Task prompt. Only the line containing "尔时，会中有一梵天，名曰正语" and the lines after it, up to the end of the listing, should be written out, each exactly as given.

Provided records.
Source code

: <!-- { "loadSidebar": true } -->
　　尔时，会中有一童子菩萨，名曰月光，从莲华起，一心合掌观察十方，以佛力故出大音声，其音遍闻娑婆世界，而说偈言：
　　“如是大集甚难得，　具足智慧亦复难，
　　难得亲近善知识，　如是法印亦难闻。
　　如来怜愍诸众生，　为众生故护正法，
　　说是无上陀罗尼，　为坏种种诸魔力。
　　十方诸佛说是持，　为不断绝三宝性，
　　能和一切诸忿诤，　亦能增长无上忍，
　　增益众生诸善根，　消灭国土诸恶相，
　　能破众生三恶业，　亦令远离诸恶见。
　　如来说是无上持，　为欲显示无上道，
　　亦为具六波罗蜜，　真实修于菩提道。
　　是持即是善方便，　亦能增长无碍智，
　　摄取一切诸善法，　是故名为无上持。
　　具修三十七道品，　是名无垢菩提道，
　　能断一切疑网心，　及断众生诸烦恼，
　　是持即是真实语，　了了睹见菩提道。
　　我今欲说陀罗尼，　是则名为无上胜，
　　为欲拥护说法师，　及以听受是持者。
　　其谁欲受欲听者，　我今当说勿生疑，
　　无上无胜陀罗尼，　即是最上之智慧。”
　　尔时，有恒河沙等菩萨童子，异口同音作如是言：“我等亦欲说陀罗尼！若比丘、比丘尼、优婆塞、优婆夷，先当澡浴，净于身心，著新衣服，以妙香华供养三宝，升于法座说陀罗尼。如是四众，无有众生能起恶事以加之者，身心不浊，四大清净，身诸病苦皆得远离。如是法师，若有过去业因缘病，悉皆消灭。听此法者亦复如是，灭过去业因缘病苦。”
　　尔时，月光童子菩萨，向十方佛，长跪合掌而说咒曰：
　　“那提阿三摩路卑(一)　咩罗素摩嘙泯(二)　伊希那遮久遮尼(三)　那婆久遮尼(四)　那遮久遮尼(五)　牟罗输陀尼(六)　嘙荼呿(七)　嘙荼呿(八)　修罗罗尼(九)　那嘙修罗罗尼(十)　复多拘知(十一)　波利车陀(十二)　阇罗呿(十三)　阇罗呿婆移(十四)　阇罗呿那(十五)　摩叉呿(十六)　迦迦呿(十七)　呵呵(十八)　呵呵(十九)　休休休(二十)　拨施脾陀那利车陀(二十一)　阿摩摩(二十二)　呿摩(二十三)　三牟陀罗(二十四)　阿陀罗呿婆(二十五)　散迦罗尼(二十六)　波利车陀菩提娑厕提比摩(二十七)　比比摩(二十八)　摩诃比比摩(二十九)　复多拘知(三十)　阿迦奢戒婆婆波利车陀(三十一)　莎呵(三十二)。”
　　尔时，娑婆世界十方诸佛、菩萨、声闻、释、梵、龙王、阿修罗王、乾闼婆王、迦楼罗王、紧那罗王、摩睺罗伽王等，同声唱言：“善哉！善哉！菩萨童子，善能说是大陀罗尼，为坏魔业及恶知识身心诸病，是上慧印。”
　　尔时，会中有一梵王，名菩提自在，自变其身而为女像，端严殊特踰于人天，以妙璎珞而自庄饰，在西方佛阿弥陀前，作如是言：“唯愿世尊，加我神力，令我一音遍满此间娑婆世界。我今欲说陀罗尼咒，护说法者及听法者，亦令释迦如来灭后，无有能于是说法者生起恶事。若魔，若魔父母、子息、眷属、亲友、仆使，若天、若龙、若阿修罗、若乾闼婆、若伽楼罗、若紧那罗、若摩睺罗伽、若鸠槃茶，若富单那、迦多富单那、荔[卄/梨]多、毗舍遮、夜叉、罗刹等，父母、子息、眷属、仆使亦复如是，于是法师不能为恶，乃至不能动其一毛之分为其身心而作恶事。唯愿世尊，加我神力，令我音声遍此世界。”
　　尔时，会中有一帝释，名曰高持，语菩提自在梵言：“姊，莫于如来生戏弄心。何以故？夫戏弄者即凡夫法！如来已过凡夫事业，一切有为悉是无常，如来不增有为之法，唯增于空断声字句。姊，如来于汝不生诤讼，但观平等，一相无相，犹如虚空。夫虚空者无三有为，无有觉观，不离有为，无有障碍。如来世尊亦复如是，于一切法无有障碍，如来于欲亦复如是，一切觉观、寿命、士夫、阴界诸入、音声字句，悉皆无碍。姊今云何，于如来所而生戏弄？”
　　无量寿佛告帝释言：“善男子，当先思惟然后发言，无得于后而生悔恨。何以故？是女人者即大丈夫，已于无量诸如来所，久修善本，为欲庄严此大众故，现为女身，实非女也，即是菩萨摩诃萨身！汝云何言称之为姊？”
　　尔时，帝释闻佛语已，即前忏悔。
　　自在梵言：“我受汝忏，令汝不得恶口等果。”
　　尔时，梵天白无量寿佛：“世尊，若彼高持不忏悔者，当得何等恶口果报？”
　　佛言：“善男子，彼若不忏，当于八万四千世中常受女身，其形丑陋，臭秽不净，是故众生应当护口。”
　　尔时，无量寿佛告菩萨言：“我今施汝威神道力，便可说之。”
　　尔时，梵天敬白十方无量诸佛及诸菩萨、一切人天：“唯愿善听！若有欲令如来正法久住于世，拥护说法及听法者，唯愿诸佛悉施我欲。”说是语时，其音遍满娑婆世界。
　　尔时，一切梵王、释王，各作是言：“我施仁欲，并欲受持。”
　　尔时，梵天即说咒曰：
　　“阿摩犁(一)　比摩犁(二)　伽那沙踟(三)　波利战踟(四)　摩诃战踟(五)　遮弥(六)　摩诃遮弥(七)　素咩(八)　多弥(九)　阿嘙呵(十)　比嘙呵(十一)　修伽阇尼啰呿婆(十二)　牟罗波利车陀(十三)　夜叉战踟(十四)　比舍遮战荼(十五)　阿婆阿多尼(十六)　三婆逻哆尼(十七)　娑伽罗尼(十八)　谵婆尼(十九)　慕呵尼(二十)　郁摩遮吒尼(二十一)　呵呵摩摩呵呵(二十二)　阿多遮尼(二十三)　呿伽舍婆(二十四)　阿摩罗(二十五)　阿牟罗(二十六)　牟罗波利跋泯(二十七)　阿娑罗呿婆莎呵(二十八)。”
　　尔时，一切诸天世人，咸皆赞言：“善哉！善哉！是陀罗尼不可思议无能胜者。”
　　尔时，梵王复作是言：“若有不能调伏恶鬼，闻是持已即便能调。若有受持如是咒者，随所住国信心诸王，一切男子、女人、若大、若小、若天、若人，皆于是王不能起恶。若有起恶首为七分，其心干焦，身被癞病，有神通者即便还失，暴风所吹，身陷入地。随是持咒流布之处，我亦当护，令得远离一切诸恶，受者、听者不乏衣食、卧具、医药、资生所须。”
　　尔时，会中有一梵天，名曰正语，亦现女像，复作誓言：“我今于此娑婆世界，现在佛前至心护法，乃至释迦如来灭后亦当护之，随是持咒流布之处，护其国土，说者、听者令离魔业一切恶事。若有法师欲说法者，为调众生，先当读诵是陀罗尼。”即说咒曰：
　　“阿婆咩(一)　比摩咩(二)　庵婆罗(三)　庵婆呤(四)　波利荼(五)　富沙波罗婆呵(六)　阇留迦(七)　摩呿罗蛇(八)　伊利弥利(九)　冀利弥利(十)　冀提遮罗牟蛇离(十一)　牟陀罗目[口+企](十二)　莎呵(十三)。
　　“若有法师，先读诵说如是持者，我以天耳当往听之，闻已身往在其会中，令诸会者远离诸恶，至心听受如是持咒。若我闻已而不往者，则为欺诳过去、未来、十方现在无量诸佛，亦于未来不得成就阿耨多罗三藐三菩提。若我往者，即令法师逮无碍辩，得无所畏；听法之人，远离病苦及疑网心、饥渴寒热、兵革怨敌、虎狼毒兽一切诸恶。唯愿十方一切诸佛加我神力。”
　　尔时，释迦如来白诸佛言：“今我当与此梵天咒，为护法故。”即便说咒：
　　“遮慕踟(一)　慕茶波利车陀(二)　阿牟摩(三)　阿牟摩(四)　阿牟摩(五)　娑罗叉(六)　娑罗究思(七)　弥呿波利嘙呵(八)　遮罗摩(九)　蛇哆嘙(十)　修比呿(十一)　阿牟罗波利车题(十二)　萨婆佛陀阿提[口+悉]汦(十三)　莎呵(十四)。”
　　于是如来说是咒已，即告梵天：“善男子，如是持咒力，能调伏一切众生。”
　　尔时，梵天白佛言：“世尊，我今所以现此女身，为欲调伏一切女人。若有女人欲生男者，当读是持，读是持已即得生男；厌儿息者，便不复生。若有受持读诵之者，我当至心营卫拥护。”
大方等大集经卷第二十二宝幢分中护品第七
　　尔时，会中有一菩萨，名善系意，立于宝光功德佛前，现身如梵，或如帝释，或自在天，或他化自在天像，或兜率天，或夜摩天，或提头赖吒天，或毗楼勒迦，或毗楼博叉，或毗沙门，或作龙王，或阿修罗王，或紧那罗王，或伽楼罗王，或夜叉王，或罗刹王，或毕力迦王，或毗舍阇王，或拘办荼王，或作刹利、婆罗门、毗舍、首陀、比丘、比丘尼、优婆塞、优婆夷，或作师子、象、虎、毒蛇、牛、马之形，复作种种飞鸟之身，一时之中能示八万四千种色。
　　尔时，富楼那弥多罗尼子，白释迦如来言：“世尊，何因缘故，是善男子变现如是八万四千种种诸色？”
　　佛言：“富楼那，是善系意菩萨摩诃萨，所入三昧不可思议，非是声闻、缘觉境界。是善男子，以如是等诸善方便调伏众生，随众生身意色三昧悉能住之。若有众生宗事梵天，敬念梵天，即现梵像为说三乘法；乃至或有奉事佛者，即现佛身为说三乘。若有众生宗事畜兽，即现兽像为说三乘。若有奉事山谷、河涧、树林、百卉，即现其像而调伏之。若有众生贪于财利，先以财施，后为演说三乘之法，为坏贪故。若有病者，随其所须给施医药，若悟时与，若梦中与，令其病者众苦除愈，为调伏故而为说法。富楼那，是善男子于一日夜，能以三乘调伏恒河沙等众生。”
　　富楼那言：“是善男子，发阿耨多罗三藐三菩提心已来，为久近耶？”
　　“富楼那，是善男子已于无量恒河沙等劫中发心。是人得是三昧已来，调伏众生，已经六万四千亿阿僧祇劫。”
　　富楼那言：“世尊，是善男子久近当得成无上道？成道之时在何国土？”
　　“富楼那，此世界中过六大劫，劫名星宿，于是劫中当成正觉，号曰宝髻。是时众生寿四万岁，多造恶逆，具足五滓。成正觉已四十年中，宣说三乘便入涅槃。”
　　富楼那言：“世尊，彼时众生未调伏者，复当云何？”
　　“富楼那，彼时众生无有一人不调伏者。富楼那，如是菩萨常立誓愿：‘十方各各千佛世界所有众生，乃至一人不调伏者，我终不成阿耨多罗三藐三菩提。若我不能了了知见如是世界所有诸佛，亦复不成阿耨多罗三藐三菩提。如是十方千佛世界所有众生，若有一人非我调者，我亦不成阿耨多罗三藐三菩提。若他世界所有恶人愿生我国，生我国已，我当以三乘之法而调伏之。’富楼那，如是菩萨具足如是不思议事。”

Response box.
　　尔时，会中有一梵天，名曰正语，亦现女像，复作誓言：“我今于此娑婆世界，现在佛前至心护法，乃至释迦如来灭后亦当护之，随是持咒流布之处，护其国土，说者、听者令离魔业一切恶事。若有法师欲说法者，为调众生，先当读诵是陀罗尼。”即说咒曰：
　　“阿婆咩(一)　比摩咩(二)　庵婆罗(三)　庵婆呤(四)　波利荼(五)　富沙波罗婆呵(六)　阇留迦(七)　摩呿罗蛇(八)　伊利弥利(九)　冀利弥利(十)　冀提遮罗牟蛇离(十一)　牟陀罗目[口+企](十二)　莎呵(十三)。
　　“若有法师，先读诵说如是持者，我以天耳当往听之，闻已身往在其会中，令诸会者远离诸恶，至心听受如是持咒。若我闻已而不往者，则为欺诳过去、未来、十方现在无量诸佛，亦于未来不得成就阿耨多罗三藐三菩提。若我往者，即令法师逮无碍辩，得无所畏；听法之人，远离病苦及疑网心、饥渴寒热、兵革怨敌、虎狼毒兽一切诸恶。唯愿十方一切诸佛加我神力。”
　　尔时，释迦如来白诸佛言：“今我当与此梵天咒，为护法故。”即便说咒：
　　“遮慕踟(一)　慕茶波利车陀(二)　阿牟摩(三)　阿牟摩(四)　阿牟摩(五)　娑罗叉(六)　娑罗究思(七)　弥呿波利嘙呵(八)　遮罗摩(九)　蛇哆嘙(十)　修比呿(十一)　阿牟罗波利车题(十二)　萨婆佛陀阿提[口+悉]汦(十三)　莎呵(十四)。”
　　于是如来说是咒已，即告梵天：“善男子，如是持咒力，能调伏一切众生。”
　　尔时，梵天白佛言：“世尊，我今所以现此女身，为欲调伏一切女人。若有女人欲生男者，当读是持，读是持已即得生男；厌儿息者，便不复生。若有受持读诵之者，我当至心营卫拥护。”
大方等大集经卷第二十二宝幢分中护品第七
　　尔时，会中有一菩萨，名善系意，立于宝光功德佛前，现身如梵，或如帝释，或自在天，或他化自在天像，或兜率天，或夜摩天，或提头赖吒天，或毗楼勒迦，或毗楼博叉，或毗沙门，或作龙王，或阿修罗王，或紧那罗王，或伽楼罗王，或夜叉王，或罗刹王，或毕力迦王，或毗舍阇王，或拘办荼王，或作刹利、婆罗门、毗舍、首陀、比丘、比丘尼、优婆塞、优婆夷，或作师子、象、虎、毒蛇、牛、马之形，复作种种飞鸟之身，一时之中能示八万四千种色。
　　尔时，富楼那弥多罗尼子，白释迦如来言：“世尊，何因缘故，是善男子变现如是八万四千种种诸色？”
　　佛言：“富楼那，是善系意菩萨摩诃萨，所入三昧不可思议，非是声闻、缘觉境界。是善男子，以如是等诸善方便调伏众生，随众生身意色三昧悉能住之。若有众生宗事梵天，敬念梵天，即现梵像为说三乘法；乃至或有奉事佛者，即现佛身为说三乘。若有众生宗事畜兽，即现兽像为说三乘。若有奉事山谷、河涧、树林、百卉，即现其像而调伏之。若有众生贪于财利，先以财施，后为演说三乘之法，为坏贪故。若有病者，随其所须给施医药，若悟时与，若梦中与，令其病者众苦除愈，为调伏故而为说法。富楼那，是善男子于一日夜，能以三乘调伏恒河沙等众生。”
　　富楼那言：“是善男子，发阿耨多罗三藐三菩提心已来，为久近耶？”
　　“富楼那，是善男子已于无量恒河沙等劫中发心。是人得是三昧已来，调伏众生，已经六万四千亿阿僧祇劫。”
　　富楼那言：“世尊，是善男子久近当得成无上道？成道之时在何国土？”
　　“富楼那，此世界中过六大劫，劫名星宿，于是劫中当成正觉，号曰宝髻。是时众生寿四万岁，多造恶逆，具足五滓。成正觉已四十年中，宣说三乘便入涅槃。”
　　富楼那言：“世尊，彼时众生未调伏者，复当云何？”
　　“富楼那，彼时众生无有一人不调伏者。富楼那，如是菩萨常立誓愿：‘十方各各千佛世界所有众生，乃至一人不调伏者，我终不成阿耨多罗三藐三菩提。若我不能了了知见如是世界所有诸佛，亦复不成阿耨多罗三藐三菩提。如是十方千佛世界所有众生，若有一人非我调者，我亦不成阿耨多罗三藐三菩提。若他世界所有恶人愿生我国，生我国已，我当以三乘之法而调伏之。’富楼那，如是菩萨具足如是不思议事。”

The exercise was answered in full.